小林信彦さんの文学論(作家論・作品論)、ひいては文章には中毒性があって、続けて小林さんの本を読みたくさせられたり、また、小林さんが触れている作品を読みたくなったりする。今回もそうだった。第二部を読んで、小林さんの『ちはやふる奥の細道』を古本屋で探そうと志し、最近ちくま文庫から出た山田風太郎の忍法短篇小説が気になったり、谷崎をまた読みたくなった。さらに藤原龍一郎さんの影響でずっと気になっている『楡家の人びと』がいよいよ射程圏内に入り、三島や太宰も読みたくなる。
先日ラピュタ阿佐ヶ谷で、岡本喜八監督の次回作が山田風太郎の「幻燈辻馬車」に決まったという情報を知った。その直後本書で次のような文章を目にし、この二人の結びつきもありうるのだと感心した。

そのころ、ぼくはまだ日本映画を観ていたが、岡本喜八鈴木清順といった〈戦中派〉の監督は必ず戯作的作品で登場していた。そして、彼らがマジメな映画(世代論的なもの)を作ると、批評家は初めてホメた。岡本喜八にもっとも顕著なのだが、世代論的作品を作ると、観客はみごとに遠ざかり、批評家はますますホメる。(83頁)

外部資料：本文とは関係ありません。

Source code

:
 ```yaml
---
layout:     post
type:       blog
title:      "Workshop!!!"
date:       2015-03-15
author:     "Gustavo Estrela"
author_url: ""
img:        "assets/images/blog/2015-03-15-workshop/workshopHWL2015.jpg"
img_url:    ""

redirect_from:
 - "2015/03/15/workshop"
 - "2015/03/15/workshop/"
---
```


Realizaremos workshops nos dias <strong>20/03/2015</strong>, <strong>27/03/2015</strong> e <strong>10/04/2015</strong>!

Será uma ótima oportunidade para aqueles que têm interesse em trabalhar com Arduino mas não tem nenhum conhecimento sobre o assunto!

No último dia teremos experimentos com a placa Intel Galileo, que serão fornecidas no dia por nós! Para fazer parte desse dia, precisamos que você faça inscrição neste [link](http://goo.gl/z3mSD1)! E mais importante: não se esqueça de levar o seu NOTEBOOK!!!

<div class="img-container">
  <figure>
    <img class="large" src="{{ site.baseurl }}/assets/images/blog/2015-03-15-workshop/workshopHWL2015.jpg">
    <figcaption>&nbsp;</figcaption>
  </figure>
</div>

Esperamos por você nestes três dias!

山田風太郎と〈うめき声〉」という山田風太郎論の一節である。山田風太郎に即せば、戯作的作品=忍法帖/マジメな作品=日記という関係にあたる。戦中派という点で二人がつながるのだ。その果てに「幻燈辻馬車」があるとなると、見逃せない。
思い返せば「戦中派の権化」と言われる山口瞳さんの出世作江分利満氏の優雅な生活』を映画化したのが岡本監督。山田−岡本−山口という三人が一本の線でピンとつながった心地よい瞬間だった。